* **DIRECTIONS FOR THIS TASK**
Retype each entry exactly as written, and keep the pictures out of the copy.

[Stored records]
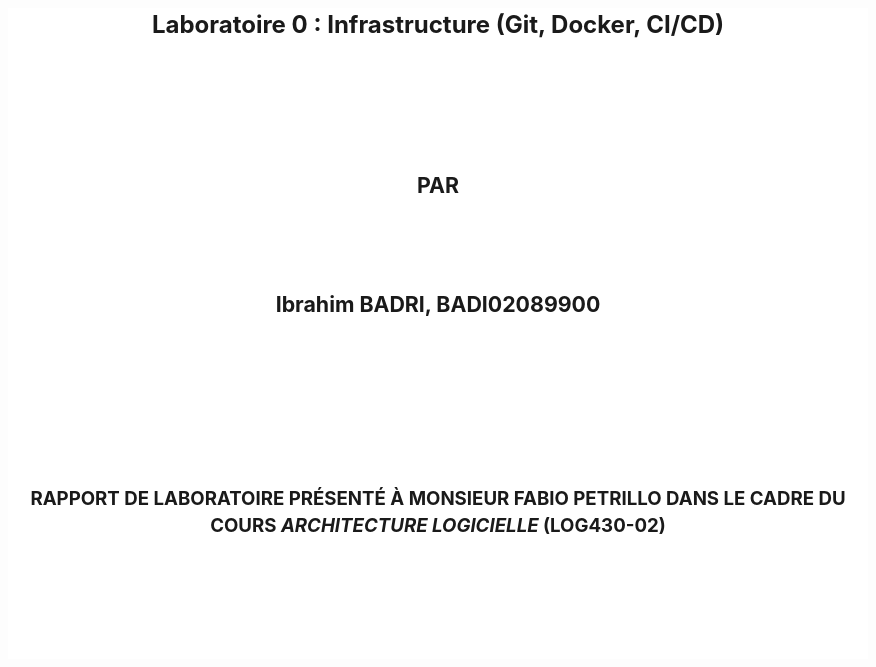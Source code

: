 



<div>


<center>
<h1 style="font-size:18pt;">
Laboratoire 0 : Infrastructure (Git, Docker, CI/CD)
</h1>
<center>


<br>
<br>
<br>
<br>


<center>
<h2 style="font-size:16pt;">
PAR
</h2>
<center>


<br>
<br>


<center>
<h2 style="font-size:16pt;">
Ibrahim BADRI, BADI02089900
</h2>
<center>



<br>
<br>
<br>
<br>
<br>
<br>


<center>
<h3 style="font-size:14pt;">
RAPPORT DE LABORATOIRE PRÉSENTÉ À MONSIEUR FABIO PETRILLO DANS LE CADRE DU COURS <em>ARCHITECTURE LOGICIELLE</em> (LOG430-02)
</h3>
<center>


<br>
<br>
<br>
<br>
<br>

* **TASK OUTPUT**
Source code

: 



<div>


<center>
<h1 style="font-size:18pt;">
Laboratoire 0 : Infrastructure (Git, Docker, CI/CD)
</h1>
<center>


<br>
<br>
<br>
<br>


<center>
<h2 style="font-size:16pt;">
PAR
</h2>
<center>


<br>
<br>


<center>
<h2 style="font-size:16pt;">
Ibrahim BADRI, BADI02089900
</h2>
<center>



<br>
<br>
<br>
<br>
<br>
<br>


<center>
<h3 style="font-size:14pt;">
RAPPORT DE LABORATOIRE PRÉSENTÉ À MONSIEUR FABIO PETRILLO DANS LE CADRE DU COURS <em>ARCHITECTURE LOGICIELLE</em> (LOG430-02)
</h3>
<center>


<br>
<br>
<br>
<br>
<br>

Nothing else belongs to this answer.